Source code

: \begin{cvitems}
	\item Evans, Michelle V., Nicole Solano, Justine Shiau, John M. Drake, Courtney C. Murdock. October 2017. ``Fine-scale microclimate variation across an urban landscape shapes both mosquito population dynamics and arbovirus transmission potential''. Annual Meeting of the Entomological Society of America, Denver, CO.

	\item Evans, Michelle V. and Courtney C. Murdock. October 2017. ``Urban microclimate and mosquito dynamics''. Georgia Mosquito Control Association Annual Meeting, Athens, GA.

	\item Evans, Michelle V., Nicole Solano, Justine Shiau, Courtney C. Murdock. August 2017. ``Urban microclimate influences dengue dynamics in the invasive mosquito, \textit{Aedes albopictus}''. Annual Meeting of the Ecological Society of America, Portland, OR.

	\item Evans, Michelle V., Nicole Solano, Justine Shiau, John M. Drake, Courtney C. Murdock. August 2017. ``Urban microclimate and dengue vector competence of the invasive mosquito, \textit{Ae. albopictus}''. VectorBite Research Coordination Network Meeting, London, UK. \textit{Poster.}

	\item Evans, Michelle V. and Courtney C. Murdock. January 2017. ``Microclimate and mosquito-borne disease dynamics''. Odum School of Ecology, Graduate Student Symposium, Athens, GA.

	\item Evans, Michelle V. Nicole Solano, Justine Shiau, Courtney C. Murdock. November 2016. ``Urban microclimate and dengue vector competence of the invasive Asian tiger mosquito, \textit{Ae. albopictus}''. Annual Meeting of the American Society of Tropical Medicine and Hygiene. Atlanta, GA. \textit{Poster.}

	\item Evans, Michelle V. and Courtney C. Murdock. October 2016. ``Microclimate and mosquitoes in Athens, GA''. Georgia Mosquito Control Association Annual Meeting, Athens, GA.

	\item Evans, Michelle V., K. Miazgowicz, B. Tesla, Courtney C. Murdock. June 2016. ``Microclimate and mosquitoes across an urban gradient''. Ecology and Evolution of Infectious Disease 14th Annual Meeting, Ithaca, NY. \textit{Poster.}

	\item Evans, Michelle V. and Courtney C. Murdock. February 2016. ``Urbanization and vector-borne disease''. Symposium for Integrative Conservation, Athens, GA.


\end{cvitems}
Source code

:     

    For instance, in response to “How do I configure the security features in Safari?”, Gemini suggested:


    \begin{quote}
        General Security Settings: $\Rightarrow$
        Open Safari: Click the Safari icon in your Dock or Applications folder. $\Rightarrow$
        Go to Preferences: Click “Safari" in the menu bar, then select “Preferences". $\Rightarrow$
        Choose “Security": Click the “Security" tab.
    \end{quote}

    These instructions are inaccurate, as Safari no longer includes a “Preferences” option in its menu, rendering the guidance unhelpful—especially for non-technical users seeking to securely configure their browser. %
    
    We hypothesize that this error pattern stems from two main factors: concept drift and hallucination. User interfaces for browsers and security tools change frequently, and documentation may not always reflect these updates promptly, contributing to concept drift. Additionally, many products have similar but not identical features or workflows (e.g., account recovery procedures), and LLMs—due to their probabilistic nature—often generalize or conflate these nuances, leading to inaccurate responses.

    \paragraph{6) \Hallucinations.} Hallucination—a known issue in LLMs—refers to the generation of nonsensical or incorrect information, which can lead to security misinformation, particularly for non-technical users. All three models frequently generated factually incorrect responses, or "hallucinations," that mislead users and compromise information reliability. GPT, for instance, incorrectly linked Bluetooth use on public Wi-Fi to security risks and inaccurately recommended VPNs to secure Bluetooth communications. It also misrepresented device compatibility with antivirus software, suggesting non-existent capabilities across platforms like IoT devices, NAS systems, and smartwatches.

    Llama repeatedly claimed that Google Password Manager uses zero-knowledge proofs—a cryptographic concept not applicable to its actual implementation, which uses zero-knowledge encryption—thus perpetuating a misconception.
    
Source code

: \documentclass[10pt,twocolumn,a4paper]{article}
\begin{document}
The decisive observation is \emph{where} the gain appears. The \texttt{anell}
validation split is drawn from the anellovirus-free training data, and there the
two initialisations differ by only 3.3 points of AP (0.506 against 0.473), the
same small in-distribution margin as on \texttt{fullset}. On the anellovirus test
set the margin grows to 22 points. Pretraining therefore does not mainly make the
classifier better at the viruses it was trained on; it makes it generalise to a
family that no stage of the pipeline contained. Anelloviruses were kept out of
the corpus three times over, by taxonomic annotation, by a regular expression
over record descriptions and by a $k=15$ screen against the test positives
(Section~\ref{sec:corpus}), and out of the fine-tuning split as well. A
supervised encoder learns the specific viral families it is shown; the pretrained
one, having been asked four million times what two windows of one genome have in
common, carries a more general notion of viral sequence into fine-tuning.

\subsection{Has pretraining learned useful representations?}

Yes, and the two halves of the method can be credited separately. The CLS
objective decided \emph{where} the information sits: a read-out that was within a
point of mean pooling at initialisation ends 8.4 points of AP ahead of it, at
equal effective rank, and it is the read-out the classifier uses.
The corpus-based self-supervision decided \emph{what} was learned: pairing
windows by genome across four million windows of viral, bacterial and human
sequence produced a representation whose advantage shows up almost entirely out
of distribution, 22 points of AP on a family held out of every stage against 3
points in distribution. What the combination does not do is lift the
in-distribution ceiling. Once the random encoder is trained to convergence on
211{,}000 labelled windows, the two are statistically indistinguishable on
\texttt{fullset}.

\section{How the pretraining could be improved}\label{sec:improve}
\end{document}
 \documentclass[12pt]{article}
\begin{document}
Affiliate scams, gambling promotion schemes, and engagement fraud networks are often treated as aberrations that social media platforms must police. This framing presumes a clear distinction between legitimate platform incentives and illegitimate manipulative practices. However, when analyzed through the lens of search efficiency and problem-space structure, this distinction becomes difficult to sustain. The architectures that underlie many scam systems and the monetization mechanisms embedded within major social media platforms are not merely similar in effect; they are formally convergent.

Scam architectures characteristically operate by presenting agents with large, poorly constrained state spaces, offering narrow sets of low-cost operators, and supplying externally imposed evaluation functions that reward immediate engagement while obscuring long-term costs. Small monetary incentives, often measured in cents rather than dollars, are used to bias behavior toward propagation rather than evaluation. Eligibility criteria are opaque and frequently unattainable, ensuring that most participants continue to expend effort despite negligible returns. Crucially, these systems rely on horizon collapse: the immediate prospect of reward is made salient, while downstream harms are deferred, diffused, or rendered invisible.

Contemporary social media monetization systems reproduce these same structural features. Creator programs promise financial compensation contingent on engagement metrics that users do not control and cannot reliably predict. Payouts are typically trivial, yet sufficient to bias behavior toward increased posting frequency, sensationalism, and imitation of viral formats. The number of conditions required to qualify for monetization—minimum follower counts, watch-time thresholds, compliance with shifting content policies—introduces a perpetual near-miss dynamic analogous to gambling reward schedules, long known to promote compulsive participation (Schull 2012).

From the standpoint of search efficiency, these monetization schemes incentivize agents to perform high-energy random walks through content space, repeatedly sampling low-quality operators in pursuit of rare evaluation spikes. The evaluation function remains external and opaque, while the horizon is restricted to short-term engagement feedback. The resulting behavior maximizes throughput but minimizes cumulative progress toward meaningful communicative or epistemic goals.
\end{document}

+--

→ **TASK PROMPT**:
Look through the data and gather every line with the string "genome" in it.

→ **ANSWER TO THE EXERCISE**:
one, having been asked four million times what two windows of one genome have in
windows by genome across four million windows of viral, bacterial and human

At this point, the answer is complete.